In T2E repair, robotic assistance can be useful during the entire operation. In the first phase the IMA is easily recognized and dissected thanks to the wristed instruments (wristed monopolar scissors, Maryland bipolar forceps, and robotic clip applier) and to the 3-D stable camera, despite the unfavorable angle due to the 60° right flank position. In the same phase, by continuing the dissection from the right side of the patient, the left colon and the infra-renal space are better mobilized if compared with a simple posterior approach. Then, the boom rotation of da Vinci Xi in a clockwise direction allows an optimal left-side visualization, enabling the posterior retro-aortic approach from the left side of the patients, avoiding a time consuming double docking technique. Again, the articulated instruments with motion scaling and tremor filtering facilitate a gently retro-aneurysmal dissection and an easy LA identification, dissection, and ligation.

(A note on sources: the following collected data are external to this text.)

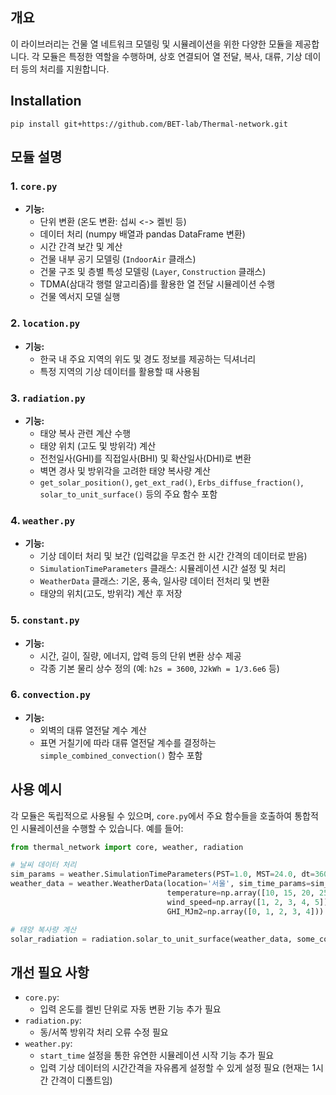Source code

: 
## 개요

이 라이브러리는 건물 열  네트워크 모델링 및 시뮬레이션을 위한 다양한 모듈을 제공합니다. 각 모듈은 특정한 역할을 수행하며, 상호 연결되어 열 전달, 복사, 대류, 기상 데이터 등의 처리를 지원합니다.

## Installation
```
pip install git+https://github.com/BET-lab/Thermal-network.git
```

## 모듈 설명

### 1. `core.py`

- **기능:**
    - 단위 변환 (온도 변환: 섭씨 <-> 켈빈 등)
    - 데이터 처리 (numpy 배열과 pandas DataFrame 변환)
    - 시간 간격 보간 및 계산
    - 건물 내부 공기 모델링 (`IndoorAir` 클래스)
    - 건물 구조 및 층별 특성 모델링 (`Layer`, `Construction` 클래스)
    - TDMA(삼대각 행렬 알고리즘)를 활용한 열 전달 시뮬레이션 수행
    - 건물 엑서지 모델 실행

### 2. `location.py`

- **기능:**
    - 한국 내 주요 지역의 위도 및 경도 정보를 제공하는 딕셔너리
    - 특정 지역의 기상 데이터를 활용할 때 사용됨

### 3. `radiation.py`

- **기능:**
    - 태양 복사 관련 계산 수행
    - 태양 위치 (고도 및 방위각) 계산
    - 전천일사(GHI)를 직접일사(BHI) 및 확산일사(DHI)로 변환
    - 벽면 경사 및 방위각을 고려한 태양 복사량 계산
    - `get_solar_position()`, `get_ext_rad()`, `Erbs_diffuse_fraction()`, `solar_to_unit_surface()` 등의 주요 함수 포함

### 4. `weather.py`

- **기능:**
    - 기상 데이터 처리 및 보간 (입력값을 무조건 한 시간 간격의 데이터로 받음)
    - `SimulationTimeParameters` 클래스: 시뮬레이션 시간 설정 및 처리
    - `WeatherData` 클래스: 기온, 풍속, 일사량 데이터 전처리 및 변환
    - 태양의 위치(고도, 방위각) 계산 후 저장

### 5. `constant.py`

- **기능:**
    - 시간, 길이, 질량, 에너지, 압력 등의 단위 변환 상수 제공
    - 각종 기본 물리 상수 정의 (예: `h2s = 3600`, `J2kWh = 1/3.6e6` 등)

### 6. `convection.py`

- **기능:**
    - 외벽의 대류 열전달 계수 계산
    - 표면 거칠기에 따라 대류 열전달 계수를 결정하는 `simple_combined_convection()` 함수 포함

## 사용 예시

각 모듈은 독립적으로 사용될 수 있으며, `core.py`에서 주요 함수들을 호출하여 통합적인 시뮬레이션을 수행할 수 있습니다. 예를 들어:

```python
from thermal_network import core, weather, radiation

# 날씨 데이터 처리
sim_params = weather.SimulationTimeParameters(PST=1.0, MST=24.0, dt=3600)
weather_data = weather.WeatherData(location='서울', sim_time_params=sim_params,
                                   temperature=np.array([10, 15, 20, 25, 30]),
                                   wind_speed=np.array([1, 2, 3, 4, 5]),
                                   GHI_MJm2=np.array([0, 1, 2, 3, 4]))

# 태양 복사량 계산
solar_radiation = radiation.solar_to_unit_surface(weather_data, some_construction)

```

## 개선 필요 사항

- `core.py`:
    - 입력 온도를 켈빈 단위로 자동 변환 기능 추가 필요
- `radiation.py`:
    - 동/서쪽 방위각 처리 오류 수정 필요
- `weather.py`:
    - `start_time` 설정을 통한 유연한 시뮬레이션 시작 기능 추가 필요
    - 입력 기상 데이터의 시간간격을 자유롭게 설정할 수 있게 설정 필요 (현재는 1시간 간격이 디폴트임)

Finally, the Tilepro function permits the operator to directly control from the console with intra-operative US, CD or CEUS the absence of residual endoleak after selective IMA and LA ligation, thus avoiding the need of a systematic ligation of all the aortic collaterals.

We acknowledge that although encouraging, our experience is very preliminary and, because of the high costs related to the robotic procedure, the widest application of this technique needs caution. However, recent articles have suggested an economic gain with increasing surgeon’s experience and with the use of da Vinci Xi [14, 15]. Therefore, we suggest an assessment on costs, in comparison with the previous economic analyses, as well as the exploration of new applications of robotic technology.

To the best of our knowledge this is the first manuscript that describes the technical aspects of a full robotic T2E repair with the da Vinci Xi. The main aim of this study was to report our preliminary experience on the feasibility of this new robotic approach for the treatment of T2E. Robot-assisted ligation of feeding vessels represents a potential alternative treatment after a failed standard endovascular embolization, but further studies are recommended to define its medium and long-term efficacy and its cost-effectiveness.